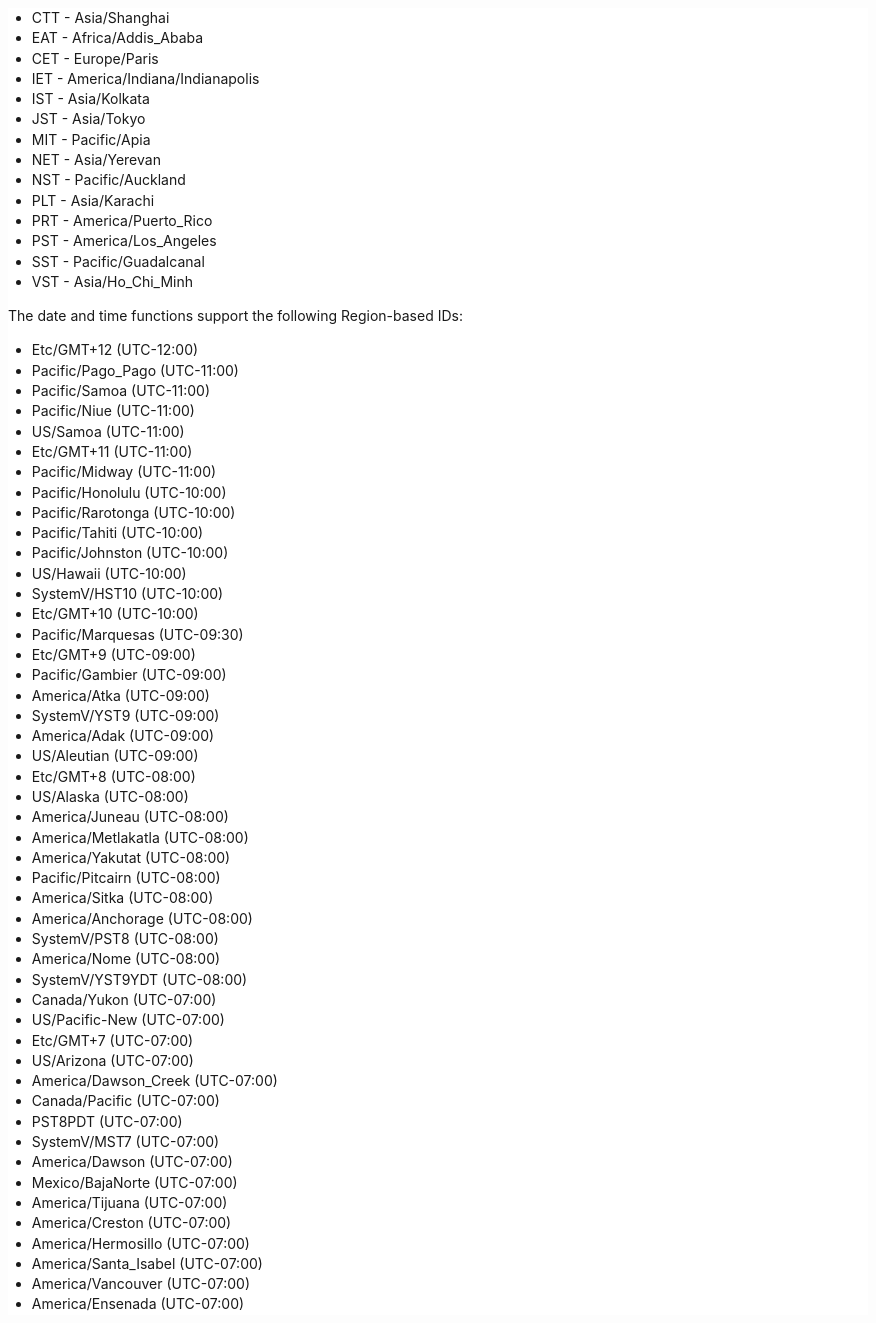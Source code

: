 + CTT \- Asia/Shanghai 
+ EAT \- Africa/Addis\_Ababa
+ CET \- Europe/Paris
+ IET \- America/Indiana/Indianapolis
+ IST \- Asia/Kolkata
+ JST \- Asia/Tokyo
+ MIT \- Pacific/Apia
+ NET \- Asia/Yerevan
+ NST \- Pacific/Auckland
+ PLT \- Asia/Karachi
+ PRT \- America/Puerto\_Rico
+ PST \- America/Los\_Angeles
+ SST \- Pacific/Guadalcanal
+ VST \- Asia/Ho\_Chi\_Minh

The date and time functions support the following Region\-based IDs: 
+ Etc/GMT\+12 \(UTC\-12:00\)
+ Pacific/Pago\_Pago \(UTC\-11:00\)
+ Pacific/Samoa \(UTC\-11:00\)
+ Pacific/Niue \(UTC\-11:00\)
+ US/Samoa \(UTC\-11:00\)
+ Etc/GMT\+11 \(UTC\-11:00\)
+ Pacific/Midway \(UTC\-11:00\)
+ Pacific/Honolulu \(UTC\-10:00\)
+ Pacific/Rarotonga \(UTC\-10:00\)
+ Pacific/Tahiti \(UTC\-10:00\)
+ Pacific/Johnston \(UTC\-10:00\)
+ US/Hawaii \(UTC\-10:00\)
+ SystemV/HST10 \(UTC\-10:00\)
+ Etc/GMT\+10 \(UTC\-10:00\)
+ Pacific/Marquesas \(UTC\-09:30\)
+ Etc/GMT\+9 \(UTC\-09:00\)
+ Pacific/Gambier \(UTC\-09:00\)
+ America/Atka \(UTC\-09:00\)
+ SystemV/YST9 \(UTC\-09:00\)
+ America/Adak \(UTC\-09:00\)
+ US/Aleutian \(UTC\-09:00\)
+ Etc/GMT\+8 \(UTC\-08:00\)
+ US/Alaska \(UTC\-08:00\)
+ America/Juneau \(UTC\-08:00\)
+ America/Metlakatla \(UTC\-08:00\)
+ America/Yakutat \(UTC\-08:00\)
+ Pacific/Pitcairn \(UTC\-08:00\)
+ America/Sitka \(UTC\-08:00\)
+ America/Anchorage \(UTC\-08:00\)
+ SystemV/PST8 \(UTC\-08:00\)
+ America/Nome \(UTC\-08:00\)
+ SystemV/YST9YDT \(UTC\-08:00\)
+ Canada/Yukon \(UTC\-07:00\)
+ US/Pacific\-New \(UTC\-07:00\)
+ Etc/GMT\+7 \(UTC\-07:00\)
+ US/Arizona \(UTC\-07:00\)
+ America/Dawson\_Creek \(UTC\-07:00\)
+ Canada/Pacific \(UTC\-07:00\)
+ PST8PDT \(UTC\-07:00\)
+ SystemV/MST7 \(UTC\-07:00\)
+ America/Dawson \(UTC\-07:00\)
+ Mexico/BajaNorte \(UTC\-07:00\)
+ America/Tijuana \(UTC\-07:00\)
+ America/Creston \(UTC\-07:00\)
+ America/Hermosillo \(UTC\-07:00\)
+ America/Santa\_Isabel \(UTC\-07:00\)
+ America/Vancouver \(UTC\-07:00\)
+ America/Ensenada \(UTC\-07:00\)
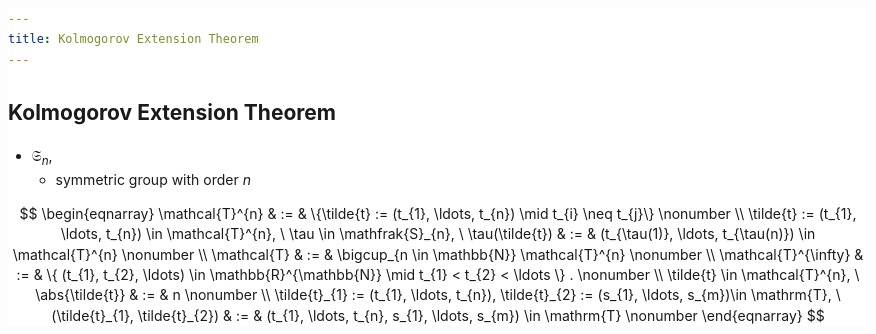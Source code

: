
```yaml
---
title: Kolmogorov Extension Theorem
---
```


## Kolmogorov Extension Theorem
* $\mathfrak{S}_{n}$,
    * symmetric group with order $n$

$$
\begin{eqnarray}
    \mathcal{T}^{n}
    & := &
        \{\tilde{t} := (t_{1}, \ldots, t_{n}) \mid t_{i} \neq t_{j}\}
    \nonumber
    \\
    \tilde{t} := (t_{1}, \ldots, t_{n}) \in \mathcal{T}^{n},
    \
    \tau \in \mathfrak{S}_{n},
    \
    \tau(\tilde{t})
    & := &
        (t_{\tau(1)}, \ldots, t_{\tau(n)})
        \in
        \mathcal{T}^{n}
    \nonumber
    \\
    \mathcal{T}
    & := &
        \bigcup_{n \in \mathbb{N}}
            \mathcal{T}^{n}
    \nonumber
    \\
    \mathcal{T}^{\infty}
    & := &
        \{
            (t_{1}, t_{2}, \ldots) \in \mathbb{R}^{\mathbb{N}}
            \mid
            t_{1} < t_{2} < \ldots
        \}
    .
    \nonumber
    \\
    \tilde{t} \in \mathcal{T}^{n},
    \
    \abs{\tilde{t}}
    & := &
        n
    \nonumber
    \\
    \tilde{t}_{1} := (t_{1}, \ldots, t_{n}), \tilde{t}_{2} := (s_{1}, \ldots, s_{m})\in \mathrm{T},
    \
    (\tilde{t}_{1}, \tilde{t}_{2})
    & := &
        (t_{1}, \ldots, t_{n}, s_{1}, \ldots, s_{m})
        \in
        \mathrm{T}
    \nonumber
\end{eqnarray}
$$
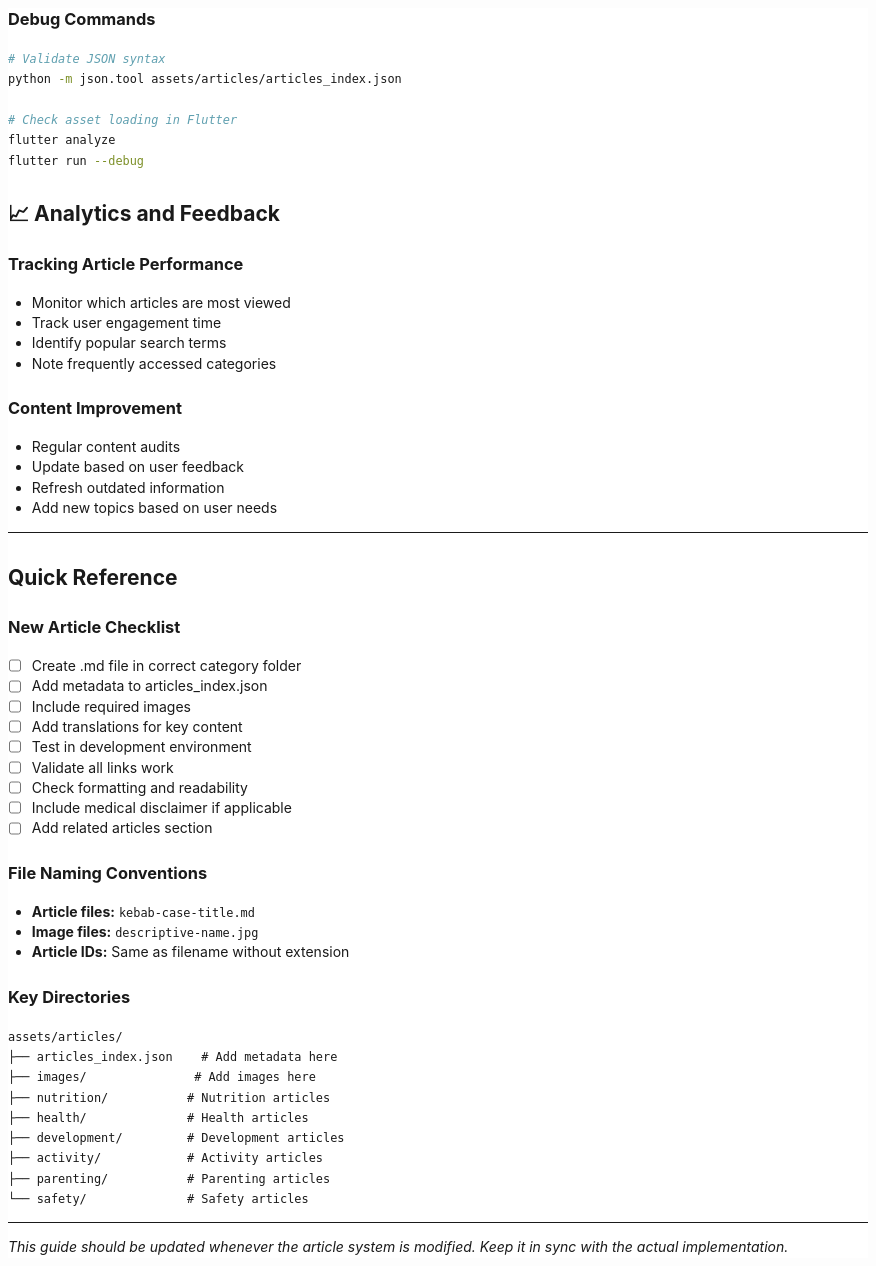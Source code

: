 ### Debug Commands

```bash
# Validate JSON syntax
python -m json.tool assets/articles/articles_index.json

# Check asset loading in Flutter
flutter analyze
flutter run --debug
```

## 📈 Analytics and Feedback

### Tracking Article Performance
- Monitor which articles are most viewed
- Track user engagement time
- Identify popular search terms
- Note frequently accessed categories

### Content Improvement
- Regular content audits
- Update based on user feedback
- Refresh outdated information
- Add new topics based on user needs

---

## Quick Reference

### New Article Checklist
- [ ] Create .md file in correct category folder
- [ ] Add metadata to articles_index.json
- [ ] Include required images
- [ ] Add translations for key content
- [ ] Test in development environment
- [ ] Validate all links work
- [ ] Check formatting and readability
- [ ] Include medical disclaimer if applicable
- [ ] Add related articles section

### File Naming Conventions
- **Article files:** `kebab-case-title.md`
- **Image files:** `descriptive-name.jpg`
- **Article IDs:** Same as filename without extension

### Key Directories
```
assets/articles/
├── articles_index.json    # Add metadata here
├── images/               # Add images here  
├── nutrition/           # Nutrition articles
├── health/              # Health articles
├── development/         # Development articles
├── activity/            # Activity articles
├── parenting/           # Parenting articles
└── safety/              # Safety articles
```

---

*This guide should be updated whenever the article system is modified. Keep it in sync with the actual implementation.*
⁂
> _TASK DIRECTIONS_
Repeat the listing above up to and including the line with "PLT \- Asia/Karachi", starting from its first line. Drop any pictures.

> _ANSWER BOX_
Source code

: + CTT \- Asia/Shanghai 
+ EAT \- Africa/Addis\_Ababa
+ CET \- Europe/Paris
+ IET \- America/Indiana/Indianapolis
+ IST \- Asia/Kolkata
+ JST \- Asia/Tokyo
+ MIT \- Pacific/Apia
+ NET \- Asia/Yerevan
+ NST \- Pacific/Auckland
+ PLT \- Asia/Karachi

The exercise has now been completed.